The Housing and Community Development Network of New Jersey applauded the new law, signed late last month by Murphy.
Protecting public investment
“We feel it is critical New Jersey does not lose any affordable homes,” said Nina Rainiero, a spokeswoman for the network. “Public funds were invested into making these homes affordable and this bill ensures that public investment will not be lost because of foreclosure. Plus, it provides another family an opportunity to live in a home that’s affordable.”
The new law does not go as far as its sponsors had hoped. As sent to Murphy last March, the measure would have required that the deed restriction on an affordable home remain in force even after a foreclosure and thus ensure that it could be re-sold at a below-market price and only to those whose incomes qualify.
Murphy had conditionally vetoed the measure, S-362, last May, saying that while the bill was well-intentioned, it could have made it difficult for most low-income families to buy an affordable home. That’s because Federal Housing Administration regulations expressly prohibit the use of FHA loans to purchase a property whose deed restriction will not expire with a foreclosure.
“This bill may actually hurt the very low- and moderate-income families it is intended to benefit by making it more difficult for these families to obtain a mortgage,” Murphy wrote. “This bill would effectively preclude all prospective affordable unit homeowners from accessing any FHA loan or insurance products.

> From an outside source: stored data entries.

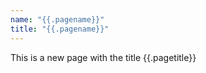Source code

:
 ```yaml
---
name: "{{.pagename}}"
title: "{{.pagename}}"
---
```

This is a new page with the title {{.pagetitle}}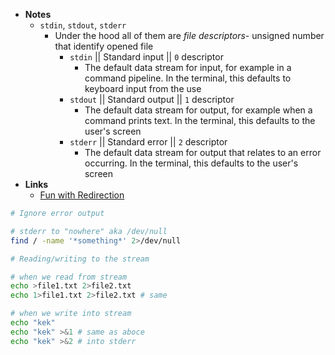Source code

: - **Notes**
	-  `stdin`, `stdout`, `stderr`
		- Under the hood all of them are *file descriptors*- unsigned number that identify opened file
			- `stdin` || Standard input || `0` descriptor
				- The default data stream for input, for example in a command pipeline. In the terminal, this defaults to keyboard input from the use
			- `stdout` || Standard output || `1` descriptor
				- The default data stream for output, for example when a command prints text. In the terminal, this defaults to the user's screen
			- `stderr` || Standard error || `2` descriptor
				- The default data stream for output that relates to an error occurring. In the terminal, this defaults to the user's screen
- **Links**
	- [Fun with Redirection](https://christine.website/blog/fun-with-redirection-2021-09-22)

```bash
# Ignore error output

# stderr to "nowhere" aka /dev/null 
find / -name '*something*' 2>/dev/null
```

```bash
# Reading/writing to the stream

# when we read from stream
echo >file1.txt 2>file2.txt
echo 1>file1.txt 2>file2.txt # same

# when we write into stream
echo "kek"
echo "kek" >&1 # same as aboce
echo "kek" >&2 # into stderr
```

This is problematic because many first-time low- and moderate-income homebuyers rely on FHA loan products to secure the financing necessary to purchase their homes … Few low- and moderate-income applicants have the capital on hand to obtain a private loan and the universe of lenders providing loans for the purchase of homes with affordability controls is relatively small.”
Additionally, Murphy continued, it would “further disadvantage” prospective purchasers of affordable units because they would no longer qualify for a financial assistance program offered by the New Jersey Housing and Mortgage Finance Agency that includes a 3.5 percent down payment option and $10,000 to cover the down payment and closing costs. The HMFA is only allowed to provide this assistance to homebuyers getting FHA loans.
Preserving municipal options
Murphy retained the provisions in the legislation requiring creditors to inform municipal officials of their intent to foreclose on a home with an affordability restriction, saying that will put the question of trying to maintain a low-cost unit in the hands of local officials.
“This notice will ensure that municipalities do not miss an opportunity to intervene in foreclosure proceedings and, where appropriate, preserve a home’s affordability controls,” Murphy wrote in the conditional veto.
In his veto message, Murphy said municipal officials may choose not to maintain as affordable some older foreclosed homes but might decide to replace them with newer units.
Currently, municipal officials are in the midst of establishing new affordable housing obligations through 2025 under a process that is taking place in the courts. The Fair Share Housing Center, which has been part of legal actions and negotiations as part of this process, says it has now reached settlements with 289 municipalities, more than half of those across the state. The number of new units that these settlements call for is unknown, but Kevin Walsh, Fair Share’s director, said they could result in the construction of 50,000 new affordable homes.
In March 2018, a Superior Court judge estimated the need for new affordable units at close to 155,000 statewide. Municipalities do not have to build low-cost units, but they do have to put in place zoning that would allow for the construction of their obligated number of affordable units.
The new law also mandates that a mortgage holder provide a property owner with contact information for both the municipal housing official and NJHMFA so that the owner can consult with them and try to get help to retain the home.
Sen. Ronald Rice (D-Essex), one of the primary sponsors of the law, said these efforts are necessary because the large number of foreclosures in the state has led to the loss of affordable units, given that a significant portion of properties in foreclosure are deed-restricted. He said that last year, New Jersey finalized close to 70,000 foreclosures and led the nation for those procedures.
“It’s heartbreaking to know so many families are losing their homes,” Rice said. “But the situation is compounded when affordable housing properties go into foreclosure and are then stripped of the deed restriction that ensures their affordability. In times like this, when more and more New Jersey residents are faced with difficult economic conditions, we need more affordable housing protections, not less.”